• [EXERCISE INSTRUCTIONS] Return only that part of the material below which starts with the line containing "Ялынъыз Русиеде ич" and goes on through the line containing "истейсинъ? — деп сорады.", restated exactly.

===

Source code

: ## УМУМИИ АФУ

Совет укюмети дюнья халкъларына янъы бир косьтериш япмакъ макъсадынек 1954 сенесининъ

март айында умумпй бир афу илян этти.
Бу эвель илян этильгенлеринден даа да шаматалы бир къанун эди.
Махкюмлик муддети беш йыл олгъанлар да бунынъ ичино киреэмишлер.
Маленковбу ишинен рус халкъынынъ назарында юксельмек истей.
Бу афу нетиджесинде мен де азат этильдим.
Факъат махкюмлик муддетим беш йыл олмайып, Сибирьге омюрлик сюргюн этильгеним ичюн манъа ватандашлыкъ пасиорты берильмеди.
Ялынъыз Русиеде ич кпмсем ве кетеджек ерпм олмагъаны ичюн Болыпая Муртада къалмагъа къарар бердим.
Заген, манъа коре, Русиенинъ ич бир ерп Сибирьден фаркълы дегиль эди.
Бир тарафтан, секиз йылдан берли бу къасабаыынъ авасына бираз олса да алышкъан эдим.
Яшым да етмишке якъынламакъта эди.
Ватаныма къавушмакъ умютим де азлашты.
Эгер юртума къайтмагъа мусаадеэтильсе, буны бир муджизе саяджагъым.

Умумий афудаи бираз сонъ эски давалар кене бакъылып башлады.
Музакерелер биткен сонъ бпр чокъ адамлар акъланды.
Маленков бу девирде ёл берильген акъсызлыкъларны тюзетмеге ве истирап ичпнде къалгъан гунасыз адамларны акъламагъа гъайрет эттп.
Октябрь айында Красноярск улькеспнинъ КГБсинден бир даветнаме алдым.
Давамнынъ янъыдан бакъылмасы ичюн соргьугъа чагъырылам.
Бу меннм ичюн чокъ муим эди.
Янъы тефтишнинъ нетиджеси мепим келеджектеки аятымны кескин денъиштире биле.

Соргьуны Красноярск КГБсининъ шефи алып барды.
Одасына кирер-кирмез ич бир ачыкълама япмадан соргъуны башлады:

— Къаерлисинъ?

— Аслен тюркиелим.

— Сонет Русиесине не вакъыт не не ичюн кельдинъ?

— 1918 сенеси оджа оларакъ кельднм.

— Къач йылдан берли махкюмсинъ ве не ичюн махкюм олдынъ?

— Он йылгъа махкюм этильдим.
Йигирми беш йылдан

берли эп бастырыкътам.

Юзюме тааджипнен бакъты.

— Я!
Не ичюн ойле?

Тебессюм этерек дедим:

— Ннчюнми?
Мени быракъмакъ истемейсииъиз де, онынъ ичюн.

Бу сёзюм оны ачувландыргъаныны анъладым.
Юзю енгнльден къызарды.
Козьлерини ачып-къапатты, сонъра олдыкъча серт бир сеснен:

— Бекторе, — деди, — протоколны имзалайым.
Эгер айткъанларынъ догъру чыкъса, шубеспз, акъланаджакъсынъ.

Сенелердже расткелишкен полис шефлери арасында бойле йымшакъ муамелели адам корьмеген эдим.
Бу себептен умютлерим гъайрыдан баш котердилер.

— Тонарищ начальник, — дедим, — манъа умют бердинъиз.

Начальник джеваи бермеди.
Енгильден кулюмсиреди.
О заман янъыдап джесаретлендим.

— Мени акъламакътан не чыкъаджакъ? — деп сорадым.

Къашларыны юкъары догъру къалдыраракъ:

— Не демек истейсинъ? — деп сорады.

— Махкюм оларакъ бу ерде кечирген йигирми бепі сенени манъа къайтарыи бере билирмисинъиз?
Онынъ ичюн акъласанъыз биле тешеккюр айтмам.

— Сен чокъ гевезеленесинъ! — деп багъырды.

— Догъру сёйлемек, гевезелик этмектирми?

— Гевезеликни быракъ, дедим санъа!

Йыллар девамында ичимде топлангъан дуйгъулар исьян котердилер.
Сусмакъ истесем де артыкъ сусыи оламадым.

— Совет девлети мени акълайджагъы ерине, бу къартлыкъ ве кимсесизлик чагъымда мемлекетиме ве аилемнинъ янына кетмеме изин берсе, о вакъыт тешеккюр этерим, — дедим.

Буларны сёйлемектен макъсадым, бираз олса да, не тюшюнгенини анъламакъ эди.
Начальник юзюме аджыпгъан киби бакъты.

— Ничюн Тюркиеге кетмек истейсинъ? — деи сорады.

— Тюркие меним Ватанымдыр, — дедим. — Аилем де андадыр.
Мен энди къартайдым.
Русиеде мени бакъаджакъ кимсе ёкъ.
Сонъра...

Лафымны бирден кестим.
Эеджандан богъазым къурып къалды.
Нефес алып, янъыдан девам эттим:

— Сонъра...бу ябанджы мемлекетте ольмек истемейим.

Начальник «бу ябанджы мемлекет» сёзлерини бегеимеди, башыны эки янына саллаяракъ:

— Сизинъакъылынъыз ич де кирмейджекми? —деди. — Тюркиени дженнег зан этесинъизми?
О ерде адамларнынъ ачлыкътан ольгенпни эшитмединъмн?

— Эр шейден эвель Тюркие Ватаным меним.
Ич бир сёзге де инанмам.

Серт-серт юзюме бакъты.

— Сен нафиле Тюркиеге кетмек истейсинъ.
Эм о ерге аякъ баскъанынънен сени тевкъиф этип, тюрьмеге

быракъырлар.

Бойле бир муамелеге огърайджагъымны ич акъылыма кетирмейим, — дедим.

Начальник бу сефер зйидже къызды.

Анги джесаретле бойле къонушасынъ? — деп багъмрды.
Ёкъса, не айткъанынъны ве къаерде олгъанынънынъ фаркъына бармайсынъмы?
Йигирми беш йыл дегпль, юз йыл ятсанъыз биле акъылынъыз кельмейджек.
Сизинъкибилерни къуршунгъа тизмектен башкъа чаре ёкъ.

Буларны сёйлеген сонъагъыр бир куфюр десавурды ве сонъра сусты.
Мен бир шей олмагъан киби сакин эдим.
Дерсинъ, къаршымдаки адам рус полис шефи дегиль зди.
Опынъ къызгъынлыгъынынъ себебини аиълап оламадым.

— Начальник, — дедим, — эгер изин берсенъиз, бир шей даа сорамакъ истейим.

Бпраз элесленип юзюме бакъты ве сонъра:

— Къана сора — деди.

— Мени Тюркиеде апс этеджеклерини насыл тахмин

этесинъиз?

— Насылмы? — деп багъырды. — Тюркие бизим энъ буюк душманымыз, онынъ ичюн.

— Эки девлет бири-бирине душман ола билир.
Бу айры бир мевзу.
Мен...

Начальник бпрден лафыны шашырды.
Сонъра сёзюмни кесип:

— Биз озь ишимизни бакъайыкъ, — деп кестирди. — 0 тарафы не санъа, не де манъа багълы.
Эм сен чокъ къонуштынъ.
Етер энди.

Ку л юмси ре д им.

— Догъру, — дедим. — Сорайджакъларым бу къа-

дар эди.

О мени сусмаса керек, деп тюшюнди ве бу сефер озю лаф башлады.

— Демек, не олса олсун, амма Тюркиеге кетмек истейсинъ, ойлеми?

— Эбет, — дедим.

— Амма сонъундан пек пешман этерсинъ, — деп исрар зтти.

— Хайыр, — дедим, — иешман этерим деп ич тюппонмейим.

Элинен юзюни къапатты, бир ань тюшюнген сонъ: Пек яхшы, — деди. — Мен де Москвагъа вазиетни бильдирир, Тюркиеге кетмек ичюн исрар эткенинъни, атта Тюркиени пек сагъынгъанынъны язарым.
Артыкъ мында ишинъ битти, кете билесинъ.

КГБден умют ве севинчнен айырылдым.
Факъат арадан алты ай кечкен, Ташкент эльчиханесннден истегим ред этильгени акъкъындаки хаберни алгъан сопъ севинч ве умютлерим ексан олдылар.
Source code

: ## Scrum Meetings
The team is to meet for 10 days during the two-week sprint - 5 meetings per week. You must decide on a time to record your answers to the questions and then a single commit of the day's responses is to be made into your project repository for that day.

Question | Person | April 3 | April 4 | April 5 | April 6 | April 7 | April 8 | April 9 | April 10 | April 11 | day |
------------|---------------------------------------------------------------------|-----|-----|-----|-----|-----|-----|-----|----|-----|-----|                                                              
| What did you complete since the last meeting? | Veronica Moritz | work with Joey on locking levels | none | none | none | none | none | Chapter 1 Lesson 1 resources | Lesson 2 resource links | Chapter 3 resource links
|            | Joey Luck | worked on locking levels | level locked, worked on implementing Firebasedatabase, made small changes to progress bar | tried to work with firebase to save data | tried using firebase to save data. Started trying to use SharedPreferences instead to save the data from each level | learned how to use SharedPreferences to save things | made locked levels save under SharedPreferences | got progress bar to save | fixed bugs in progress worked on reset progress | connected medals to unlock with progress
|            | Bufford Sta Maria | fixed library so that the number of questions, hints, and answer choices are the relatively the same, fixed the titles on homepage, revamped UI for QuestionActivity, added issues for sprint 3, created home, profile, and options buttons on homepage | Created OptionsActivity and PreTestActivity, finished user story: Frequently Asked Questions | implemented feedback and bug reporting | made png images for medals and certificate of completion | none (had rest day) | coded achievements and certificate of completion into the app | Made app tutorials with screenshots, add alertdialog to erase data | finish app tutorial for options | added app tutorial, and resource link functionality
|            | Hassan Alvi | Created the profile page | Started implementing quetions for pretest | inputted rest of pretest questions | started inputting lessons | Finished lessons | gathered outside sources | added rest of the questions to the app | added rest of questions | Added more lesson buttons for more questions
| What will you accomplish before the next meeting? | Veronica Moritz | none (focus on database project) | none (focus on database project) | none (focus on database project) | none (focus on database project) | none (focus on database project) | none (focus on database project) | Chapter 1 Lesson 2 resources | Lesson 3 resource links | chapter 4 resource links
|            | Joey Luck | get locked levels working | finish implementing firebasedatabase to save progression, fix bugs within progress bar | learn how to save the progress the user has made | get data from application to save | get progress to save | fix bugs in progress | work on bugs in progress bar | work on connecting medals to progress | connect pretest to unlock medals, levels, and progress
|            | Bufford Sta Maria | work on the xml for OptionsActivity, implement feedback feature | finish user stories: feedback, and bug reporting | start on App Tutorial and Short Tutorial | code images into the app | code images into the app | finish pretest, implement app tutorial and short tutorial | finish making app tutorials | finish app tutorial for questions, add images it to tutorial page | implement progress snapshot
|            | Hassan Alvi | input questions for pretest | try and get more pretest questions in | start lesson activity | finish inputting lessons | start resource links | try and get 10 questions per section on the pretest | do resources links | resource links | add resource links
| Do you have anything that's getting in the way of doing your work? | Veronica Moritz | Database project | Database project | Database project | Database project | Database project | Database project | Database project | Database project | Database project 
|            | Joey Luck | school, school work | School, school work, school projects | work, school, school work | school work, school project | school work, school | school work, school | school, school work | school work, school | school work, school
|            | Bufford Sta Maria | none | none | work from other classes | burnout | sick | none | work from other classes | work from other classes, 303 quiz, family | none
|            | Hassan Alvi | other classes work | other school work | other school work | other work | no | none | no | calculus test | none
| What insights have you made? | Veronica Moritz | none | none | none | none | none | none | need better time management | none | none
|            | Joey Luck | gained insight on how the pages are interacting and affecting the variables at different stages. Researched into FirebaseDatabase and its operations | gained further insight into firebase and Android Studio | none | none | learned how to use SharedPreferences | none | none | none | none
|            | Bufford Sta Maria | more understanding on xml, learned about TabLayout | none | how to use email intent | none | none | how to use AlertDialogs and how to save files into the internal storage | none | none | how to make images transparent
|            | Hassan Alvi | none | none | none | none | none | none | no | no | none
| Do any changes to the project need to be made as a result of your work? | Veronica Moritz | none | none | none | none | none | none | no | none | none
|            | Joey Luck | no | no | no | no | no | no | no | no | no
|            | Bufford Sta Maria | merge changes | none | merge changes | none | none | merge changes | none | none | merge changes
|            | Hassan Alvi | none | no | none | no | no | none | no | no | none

===

• [EXERCISE ANSWER]
Ялынъыз Русиеде ич кпмсем ве кетеджек ерпм олмагъаны ичюн Болыпая Муртада къалмагъа къарар бердим.
Заген, манъа коре, Русиенинъ ич бир ерп Сибирьден фаркълы дегиль эди.
Бир тарафтан, секиз йылдан берли бу къасабаыынъ авасына бираз олса да алышкъан эдим.
Яшым да етмишке якъынламакъта эди.
Ватаныма къавушмакъ умютим де азлашты.
Эгер юртума къайтмагъа мусаадеэтильсе, буны бир муджизе саяджагъым.

Умумий афудаи бираз сонъ эски давалар кене бакъылып башлады.
Музакерелер биткен сонъ бпр чокъ адамлар акъланды.
Маленков бу девирде ёл берильген акъсызлыкъларны тюзетмеге ве истирап ичпнде къалгъан гунасыз адамларны акъламагъа гъайрет эттп.
Октябрь айында Красноярск улькеспнинъ КГБсинден бир даветнаме алдым.
Давамнынъ янъыдан бакъылмасы ичюн соргьугъа чагъырылам.
Бу меннм ичюн чокъ муим эди.
Янъы тефтишнинъ нетиджеси мепим келеджектеки аятымны кескин денъиштире биле.

Соргьуны Красноярск КГБсининъ шефи алып барды.
Одасына кирер-кирмез ич бир ачыкълама япмадан соргъуны башлады:

— Къаерлисинъ?

— Аслен тюркиелим.

— Сонет Русиесине не вакъыт не не ичюн кельдинъ?

— 1918 сенеси оджа оларакъ кельднм.

— Къач йылдан берли махкюмсинъ ве не ичюн махкюм олдынъ?

— Он йылгъа махкюм этильдим.
Йигирми беш йылдан

берли эп бастырыкътам.

Юзюме тааджипнен бакъты.

— Я!
Не ичюн ойле?

Тебессюм этерек дедим:

— Ннчюнми?
Мени быракъмакъ истемейсииъиз де, онынъ ичюн.

Бу сёзюм оны ачувландыргъаныны анъладым.
Юзю енгнльден къызарды.
Козьлерини ачып-къапатты, сонъра олдыкъча серт бир сеснен:

— Бекторе, — деди, — протоколны имзалайым.
Эгер айткъанларынъ догъру чыкъса, шубеспз, акъланаджакъсынъ.

Сенелердже расткелишкен полис шефлери арасында бойле йымшакъ муамелели адам корьмеген эдим.
Бу себептен умютлерим гъайрыдан баш котердилер.

— Тонарищ начальник, — дедим, — манъа умют бердинъиз.

Начальник джеваи бермеди.
Енгильден кулюмсиреди.
О заман янъыдап джесаретлендим.

— Мени акъламакътан не чыкъаджакъ? — деп сорадым.

Къашларыны юкъары догъру къалдыраракъ:

— Не демек истейсинъ? — деп сорады.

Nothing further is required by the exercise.